James: your method looks great. I will try it in the next few weeks.

best wishes,
Albert


> 在 2015年8月14日,下午3:06,James Allen <jallen at ebi.ac.uk> 写道:
> 
> Hello,
> There are scripts that will allow you to load an assembly and geneset into a core db; all the code is in git repositories, and while there's documentation within the scripts, I'm not aware of anything that provides an overview. Below is  methodology I have used successfully - I make no claim that this is the best/right way to do it...
> 
> 
> Schema:
> Load the schema from the ensembl repo: https://github.com/Ensembl/ensembl/blob/master/sql/table.sql
> There are a few lookup tables which will need to be populated, but I'm not sure how easy this is outside of the EBI; if the populate_production_db_tables.pl (in the ensembl-production repo: https://github.com/Ensembl/ensembl-production/tree/master/scripts/production_database) doesn't work, copy these tables from one of the cores on the public mysql server: attrib_type, external_db, misc_set, unmapped_reason.
> 
> 
> Assembly:
> The scripts for loading an assembly are in the ensembl-pipeline repo: https://github.com/Ensembl/ensembl-pipeline/tree/master/scripts/. You'll need the contig sequences in fasta format, and an AGP file; if you don't have AGP, it's fairly easy to generate from scaffold fasta - I've used this script in the past: http://hmpdacc.org/doc/fasta2apg.pl
> 
> 1. run load_seq_region.pl with the -agp_file parameter to create the scaffolds
> 2. run load_seq_region.pl with the -fasta_file parameter to create the contigs
> 3. run load_agp.pl with the -agp_file parameter to create the links between scaffolds and contigs
> 4. run set_toplevel.pl to add some metadata about the scaffolds
> 5. run load_taxonomy.pl to add some metadata about the species
> 
> 
> Genes:
> Loading genes from GFF can be complicated, because the GFF3 spec allows quite a lot of variation in formatting, even if the spec was religiously adhered to (which it pretty much never is).
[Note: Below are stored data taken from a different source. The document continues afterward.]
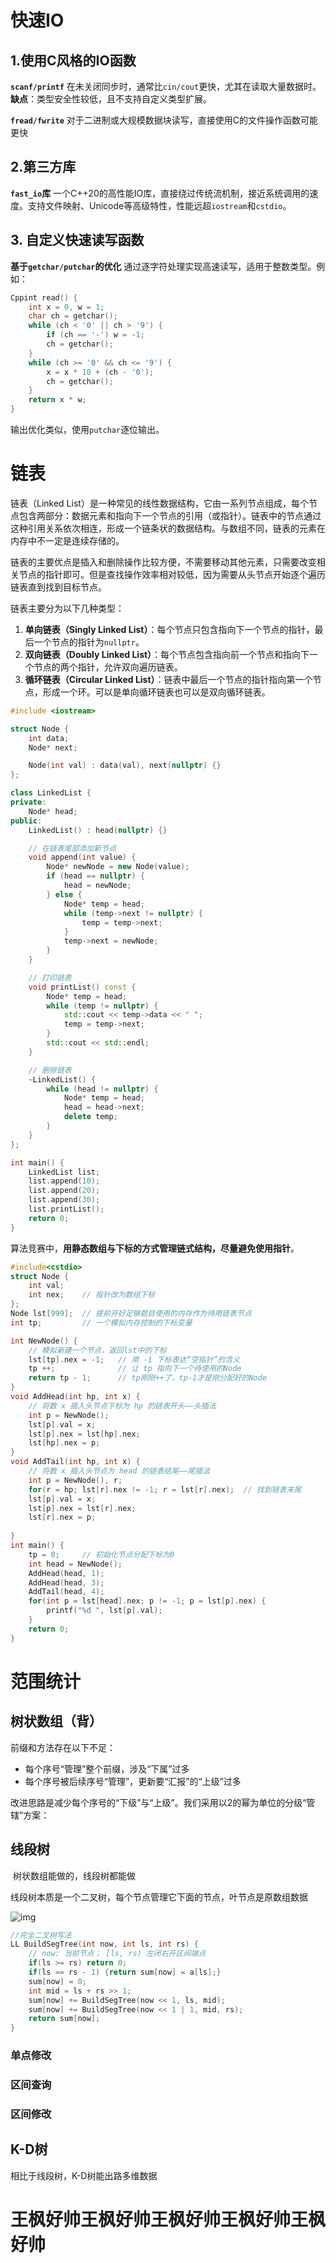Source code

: 

# 快速IO



## 1.使用C风格的IO函数

**`scanf/printf`** 在未关闭同步时，通常比`cin/cout`更快，尤其在读取大量数据时。 **缺点**：类型安全性较低，且不支持自定义类型扩展。

**`fread/fwrite`** 对于二进制或大规模数据块读写，直接使用C的文件操作函数可能更快

## 2.第三方库

**`fast_io`库** 一个C++20的高性能IO库，直接绕过传统流机制，接近系统调用的速度。支持文件映射、Unicode等高级特性，性能远超`iostream`和`cstdio`。

## 3. 自定义快速读写函数

**基于`getchar/putchar`的优化** 通过逐字符处理实现高速读写，适用于整数类型。例如：

```c++
Cppint read() {
    int x = 0, w = 1;
    char ch = getchar();
    while (ch < '0' || ch > '9') {
        if (ch == '-') w = -1;
        ch = getchar();
    }
    while (ch >= '0' && ch <= '9') {
        x = x * 10 + (ch - '0');
        ch = getchar();
    }
    return x * w;
}
```

输出优化类似，使用`putchar`逐位输出。



# 链表

链表（Linked List）是一种常见的线性数据结构，它由一系列节点组成，每个节点包含两部分：数据元素和指向下一个节点的引用（或指针）。链表中的节点通过这种引用关系依次相连，形成一个链条状的数据结构。与数组不同，链表的元素在内存中不一定是连续存储的。

链表的主要优点是插入和删除操作比较方便，不需要移动其他元素，只需要改变相关节点的指针即可。但是查找操作效率相对较低，因为需要从头节点开始逐个遍历链表直到找到目标节点。

链表主要分为以下几种类型：

1. **单向链表（Singly Linked List）**：每个节点只包含指向下一个节点的指针，最后一个节点的指针为`nullptr`。
2. **双向链表（Doubly Linked List）**：每个节点包含指向前一个节点和指向下一个节点的两个指针，允许双向遍历链表。
3. **循环链表（Circular Linked List）**：链表中最后一个节点的指针指向第一个节点，形成一个环。可以是单向循环链表也可以是双向循环链表。

``` c++ 
#include <iostream>

struct Node {
    int data;
    Node* next;

    Node(int val) : data(val), next(nullptr) {}
};

class LinkedList {
private:
    Node* head;
public:
    LinkedList() : head(nullptr) {}

    // 在链表尾部添加新节点
    void append(int value) {
        Node* newNode = new Node(value);
        if (head == nullptr) {
            head = newNode;
        } else {
            Node* temp = head;
            while (temp->next != nullptr) {
                temp = temp->next;
            }
            temp->next = newNode;
        }
    }

    // 打印链表
    void printList() const {
        Node* temp = head;
        while (temp != nullptr) {
            std::cout << temp->data << " ";
            temp = temp->next;
        }
        std::cout << std::endl;
    }

    // 删除链表
    ~LinkedList() {
        while (head != nullptr) {
            Node* temp = head;
            head = head->next;
            delete temp;
        }
    }
};

int main() {
    LinkedList list;
    list.append(10);
    list.append(20);
    list.append(30);
    list.printList();
    return 0;
}
```

算法竞赛中，**用静态数组与下标的方式管理链式结构，尽量避免使用指针**。

``` c++ 
#include<cstdio>
struct Node {
    int val;
    int nex;    // 指针改为数组下标
};
Node lst[999];  // 提前开好足够题目使用的内存作为待用链表节点
int tp;         // 一个模拟内存控制的下标变量

int NewNode() {
    // 模拟新建一个节点，返回lst中的下标
    lst[tp].nex = -1;   // 用 -1 下标表达“空指针”的含义
    tp ++;              // 让 tp 指向下一个待使用的Node
    return tp - 1;      // tp刚刚++了，tp-1才是刚分配好的Node
}
void AddHead(int hp, int x) {
    // 将数 x 插入头节点下标为 hp 的链表开头——头插法
    int p = NewNode();
    lst[p].val = x;
    lst[p].nex = lst[hp].nex;
    lst[hp].nex = p;
}
void AddTail(int hp, int x) {
    // 将数 x 插入头节点为 head 的链表结尾——尾插法
    int p = NewNode(), r;
    for(r = hp; lst[r].nex != -1; r = lst[r].nex);  // 找到链表末尾
    lst[p].val = x;
    lst[p].nex = lst[r].nex;
    lst[r].nex = p;
    
}
int main() {
    tp = 0;     // 初始化节点分配下标为0
    int head = NewNode();
    AddHead(head, 1);
    AddHead(head, 3);
    AddTail(head, 4);
    for(int p = lst[head].nex; p != -1; p = lst[p].nex) {
        printf("%d ", lst[p].val);
    }
    return 0;
}

```

 



# 范围统计

## 树状数组（背）

前缀和方法存在以下不足：

- 每个序号“管理”整个前缀，涉及“下属”过多
- 每个序号被后续序号“管理”，更新要“汇报”的“上级”过多

改进思路是减少每个序号的“下级”与“上级”。我们采用以2的幂为单位的分级“管辖”方案：



## 线段树

​	树状数组能做的，线段树都能做

​	线段树本质是一个二叉树，每个节点管理它下面的节点，叶节点是原数组数据

![img](https://blog.csgrandeur.cn/2025-05-23-33-%E8%8C%83%E5%9B%B4%E7%BB%9F%E8%AE%A1/%E7%BA%BF%E6%AE%B5%E6%A0%91.svg)

``` c++
//完全二叉树写法
LL BuildSegTree(int now, int ls, int rs) {
    // now: 当前节点； [ls, rs) 左闭右开区间端点
    if(ls >= rs) return 0;
    if(ls == rs - 1) {return sum[now] = a[ls];}
    sum[now] = 0;
    int mid = ls + rs >> 1;
    sum[now] += BuildSegTree(now << 1, ls, mid);
    sum[now] += BuildSegTree(now << 1 | 1, mid, rs);
    return sum[now];
}

```

### 单点修改

### 区间查询

 ### 区间修改



## K-D树

相比于线段树，K-D树能出路多维数据



# 王枫好帅王枫好帅王枫好帅王枫好帅王枫好帅

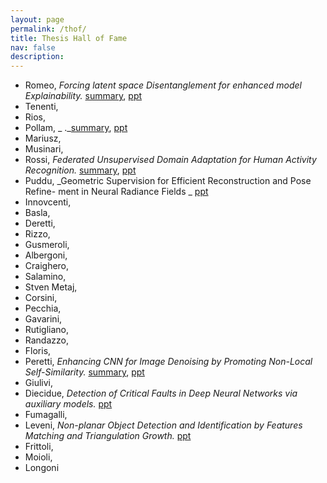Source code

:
 ```yaml
---
layout: page
permalink: /thof/
title: Thesis Hall of Fame
nav: false
description: 
---
```




* Romeo, _Forcing latent space Disentanglement for enhanced model Explainability._ [summary](https://www.dropbox.com/scl/fi/a11svgvqudkv9aeh6ggvi/Thesis.pdf?rlkey=wjknv1flrybvm3nkxbo5em1ub&dl=0), [ppt](https://www.dropbox.com/scl/fi/leotn6igx7hj4e83c4oal/slides-Federico-Romeo_final.pptx?rlkey=ihwklfqdreundl8t7f4ey7fl6&dl=0)
* Tenenti, 
* Rios, 
* Pollam, _ ._[summary](https://www.dropbox.com/scl/fi/ife0gfspea8i6spdtq6ph/pollam_giovanni_battista_executive_summary.pdf?rlkey=qlnyot9b1zehdr5nmol5cl8gt&dl=0), [ppt](https://www.dropbox.com/scl/fi/re9kl5wwp93o0yc86h4gb/Pollam_Presentazione_Tesi.pptx?rlkey=epyhbbmopf5k1z80e2h27ool4&dl=0)
* Mariusz, 
* Musinari, 
* Rossi, _Federated Unsupervised Domain Adaptation for Human Activity Recognition._ [summary](https://www.dropbox.com/scl/fi/ns78ye2bczh8gpam7qjma/Executive_Summary___Rossi_Giorgio.pdf?rlkey=m77rr0tq7ms0ytc7j9r86yct4&dl=0), [ppt](https://www.dropbox.com/scl/fi/kr6836ljfbktgw7z4hpie/Presentazione-Tesi-Rossi-Giorgio.pptx?rlkey=nhlt0drqqlgoim0d4jrjesu52&dl=0)
* Puddu, _Geometric Supervision for Efficient Reconstruction and Pose Refine- ment in Neural Radiance Fields
_ [ppt](https://www.dropbox.com/scl/fi/kawfljy558gcdl8ajhesi/nerf_executive_summary_19_09.pdf?rlkey=wokvaxpl3mgktqfiyuxw6f7r9&dl=0)
* Innovcenti, 
* Basla, 
* Deretti, 
* Rizzo, 
* Gusmeroli, 
* Albergoni, 
* Craighero, 
* Salamino, 
* Stven Metaj, 
* Corsini, 
* Pecchia, 
* Gavarini, 
* Rutigliano, 
* Randazzo, 
* Floris,
* Peretti, _Enhancing CNN for Image Denoising by Promoting Non-Local Self-Similarity._ [summary](https://www.dropbox.com/scl/fi/p4q6nc5ef1itfa4m74zvw/executive_summary.pdf?rlkey=lbf0qkobwp7192m1k0m88f7v6&dl=0), [ppt]()
* Giulivi, 
* Diecidue, _Detection of Critical Faults in Deep Neural Networks via auxiliary models._  [ppt](https://www.dropbox.com/scl/fi/8onpcqkxe17jzxnuzjdiv/Detection-of-Critical-Faults-in-Deep-Neural-Networks-1.pdf?rlkey=rjngpe1xjyif9eqk0e6wy2nz6&dl=0) 
* Fumagalli, 
* Leveni, _Non-planar Object Detection and Identification by Features Matching and Triangulation Growth._ [ppt](https://www.dropbox.com/scl/fi/b98pjt6jlsvljnoq83aoa/2018_Thesis_Presentation.pdf?rlkey=ywp4c1gp7pwp290v2q25vq6b3&dl=0)
* Frittoli, 
* Moioli,
*  Longoni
There's a git repo (https://github.com/dsth/GffDoc) with code for this; use the GffDoc.pl script, which is documented (after a fashion) here: http://www.ebi.ac.uk/~jallen/GffDoc.html.
> 
> If you struggle to get the gff import working, then please let me know, I have an alternative script (that only works if your GFF is valid) but it's undocumented and not in a public repo, so I'd need to provide more detailed guidance on using it...
> 
> 
> Please let me know if you have any questions/problems...
> 
> Cheers,
> James
> 
> 
> On Fri, 14 Aug 2015 13:12:35 +0000
> Luke Goodsell <Luke.Goodsell at ogt.com> wrote:
> 
>> Hi Albert,
>> 
>> Unfortunately, there isn't any documentation (that I know of) for the creation of the tables for a new species, probably because it's quite a varied
>> process depending on the origin of the data. If you want to pursue this approach, I'd suggest studying the schema documentation
>> (http://www.ensembl.org/info/docs/api/core/core_schema.html) and trying to replicate the structure for your new species, using one of the simpler
>> species' architecture as a template. This would be a time-consuming task, though.
>> 
>> Kind regards,
>> Luke
>> 
>> -----Original Message-----
>> From: dev-bounces at ensembl.org [mailto:dev-bounces at ensembl.org] On Behalf Of Zhou Albert
>> Sent: 14 August 2015 11:11
>> To: Ensembl developers list
>> Subject: Re: [ensembl-dev] Create local ensembl SQL database for new organism
>> 
>> Hi Luke,
>> 
>> Many thanks for the response! 
>> 
>> Yes I have read these pages. However what I would like to do is creating a new SQL database in core schema that contains new organism’s genome data
>> (currently in GFF and FASTA), so that it can be recognized and used in the web code. I’m looking for the proper tool to fulfill this task. 
>> 
>> best wishes,
>> Albert
>> 
>> 
>>> 在 2015年8月14日,上午10:15,Luke Goodsell <Luke.Goodsell at ogt.com> 写道:
>>> 
>>> Hi again, Albert,
>>> 
>>> This section might also be useful: http://www.ensembl.org/info/docs/webcode/custom/index.html
>>> 
>>> And more generally: http://www.ensembl.org/info/docs/webcode/index.html
>>> 
>>> Kind regards,
>>> Luke
>>> 
>>> -----Original Message-----
>>> From: dev-bounces at ensembl.org [mailto:dev-bounces at ensembl.org] On Behalf Of Luke Goodsell
>>> Sent: 14 August 2015 09:30
>>> To: Ensembl developers list
>>> Subject: Re: [ensembl-dev] Create local ensembl SQL database for new organism
>>> 
>>> Dear Albert
>>> 
>>> Have you seen this section of the EnsEMBL website: http://www.ensembl.org/info/docs/webcode/mirror/index.html
>>> 
>>> Kind regards,
>>> Luke
>>> 
>>> -----Original Message-----
>>> From: dev-bounces at ensembl.org [mailto:dev-bounces at ensembl.org] On Behalf Of Zhou Albert
>>> Sent: 12 August 2015 13:16
>>> To: dev at ensembl.org
>>> Subject: [ensembl-dev] Create local ensembl SQL database for new organism
>>> 
>>> Dear all,
>>> 
>>> I'm currently working on building a local ensembl database web server, within which we would like to include our own genome data from a new organism.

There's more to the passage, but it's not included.